→ **What this task involves**:
Would you please set down the data again exactly as given, excluding the pictures?

Collection entries:

────────────────

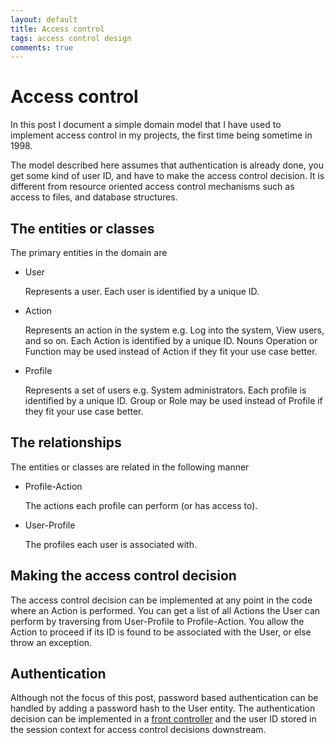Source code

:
 ```yaml
---
layout: default
title: Access control
tags: access control design
comments: true
---
```

# Access control

In this post I document a simple domain model that I have used to implement access control in my projects, the first time being sometime in 1998.

The model described here assumes that authentication is already done, you get some kind of user ID, and have to make the access control decision. It is different from resource oriented access control mechanisms such as access to files, and database structures.

## The entities or classes

The primary entities in the domain are

* User

    Represents a user. Each user is identified by a unique ID.

* Action

    Represents an action in the system e.g. Log into the system, View users, and so on. Each Action is identified by a unique ID. Nouns Operation or Function may be used instead of Action if they fit your use case better.

* Profile

    Represents a set of users e.g. System administrators. Each profile is identified by a unique ID. Group or Role may be used instead of Profile if they fit your use case better.

## The relationships

The entities or classes are related in the following manner

* Profile-Action

    The actions each profile can perform (or has access to).

* User-Profile

    The profiles each user is associated with.

## Making the access control decision

The access control decision can be implemented at any point in the code where an Action is performed. You can get a list of all Actions the User can perform by traversing from User-Profile to Profile-Action. You allow the Action to proceed if its ID is found to be associated with the User, or else throw an exception.

## Authentication

Although not the focus of this post, password based authentication can be handled by adding a password hash to the User entity. The authentication decision can be implemented in a [front controller](http://www.martinfowler.com/eaaCatalog/frontController.html) and the user ID stored in the session context for access control decisions downstream.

────────────────

→ **The completed task**:
Source code

:
 ```yaml
---
layout: default
title: Access control
tags: access control design
comments: true
---
```

# Access control

In this post I document a simple domain model that I have used to implement access control in my projects, the first time being sometime in 1998.

The model described here assumes that authentication is already done, you get some kind of user ID, and have to make the access control decision. It is different from resource oriented access control mechanisms such as access to files, and database structures.

## The entities or classes

The primary entities in the domain are

* User

    Represents a user. Each user is identified by a unique ID.

* Action

    Represents an action in the system e.g. Log into the system, View users, and so on. Each Action is identified by a unique ID. Nouns Operation or Function may be used instead of Action if they fit your use case better.

* Profile

    Represents a set of users e.g. System administrators. Each profile is identified by a unique ID. Group or Role may be used instead of Profile if they fit your use case better.

## The relationships

The entities or classes are related in the following manner

* Profile-Action

    The actions each profile can perform (or has access to).

* User-Profile

    The profiles each user is associated with.

## Making the access control decision

The access control decision can be implemented at any point in the code where an Action is performed. You can get a list of all Actions the User can perform by traversing from User-Profile to Profile-Action. You allow the Action to proceed if its ID is found to be associated with the User, or else throw an exception.

## Authentication

Although not the focus of this post, password based authentication can be handled by adding a password hash to the User entity. The authentication decision can be implemented in a [front controller](http://www.martinfowler.com/eaaCatalog/frontController.html) and the user ID stored in the session context for access control decisions downstream.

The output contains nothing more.